(Input data Opens)
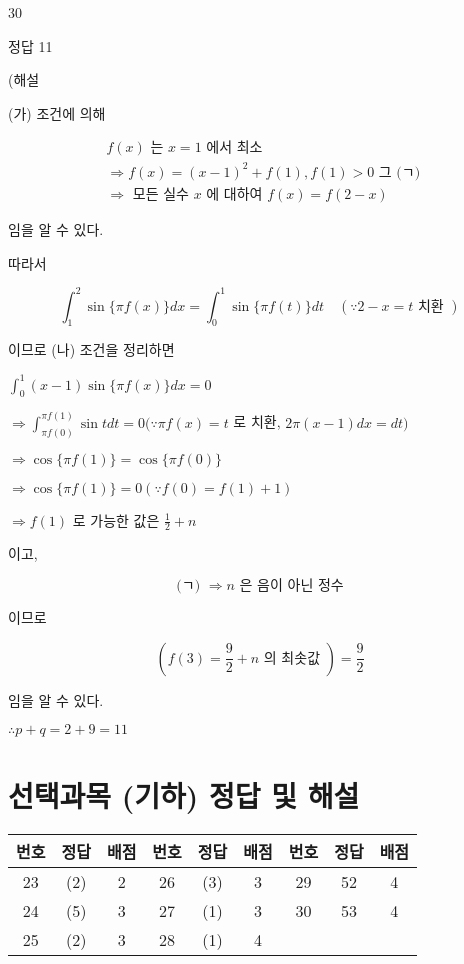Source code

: \documentclass[10pt]{article}
\begin{document}
30

정답 11

(해설

(가) 조건에 의해

\[
\begin{aligned}
& f(x) \text { 는 } x=1 \text { 에서 최소 } \\
& \Rightarrow f(x)=(x-1)^{2}+f(1), f(1)>0 \text { 그 (ㄱ) } \\
& \Rightarrow \text { 모든 실수 } x \text { 에 대하여 } f(x)=f(2-x)
\end{aligned}
\]

임을 알 수 있다.

따라서

\[
\int_{1}^{2} \sin \{\pi f(x)\} d x=\int_{0}^{1} \sin \{\pi f(t)\} d t \quad(\because 2-x=t \text { 치환 })
\]

이므로 (나) 조건을 정리하면

\(\int_{0}^{1}(x-1) \sin \{\pi f(x)\} d x=0\)

\(\Rightarrow \int_{\pi f(0)}^{\pi f(1)} \sin t d t=0(\because \pi f(x)=t\) 로 치환, \(2 \pi(x-1) d x=d t)\)

\(\Rightarrow \cos \{\pi f(1)\}=\cos \{\pi f(0)\}\)

\(\Rightarrow \cos \{\pi f(1)\}=0(\because f(0)=f(1)+1)\)

\(\Rightarrow f(1)\) 로 가능한 값은 \(\frac{1}{2}+n\)

이고,

\[
\text { (ㄱ) } \Rightarrow n \text { 은 음이 아닌 정수 }
\]

이므로

\[
\left(f(3)=\frac{9}{2}+n \text { 의 최솟값 }\right)=\frac{9}{2}
\]

임을 알 수 있다.

\(\therefore p+q=2+9=11\)

\section*{선택과목 (기하) 정답 및 해설}
\begin{center}
\begin{tabular}{|c|c|c|c|c|c|c|c|c|}
\hline
번호 & 정답 & 배점 & 번호 & 정답 & 배점 & 번호 & 정답 & 배점 \\
\hline
23 & (2) & 2 & 26 & (3) & 3 & 29 & 52 & 4 \\
\hline
24 & (5) & 3 & 27 & (1) & 3 & 30 & 53 & 4 \\
\hline
25 & (2) & 3 & 28 & (1) & 4 &  &  &  \\
\hline
\end{tabular}
\end{center}
\end{document}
(Input data Closes)
[Problem to solve]:
List each line of the records that holds the string "frac".

[Solution]:
\(\Rightarrow f(1)\) 로 가능한 값은 \(\frac{1}{2}+n\)
\left(f(3)=\frac{9}{2}+n \text { 의 최솟값 }\right)=\frac{9}{2}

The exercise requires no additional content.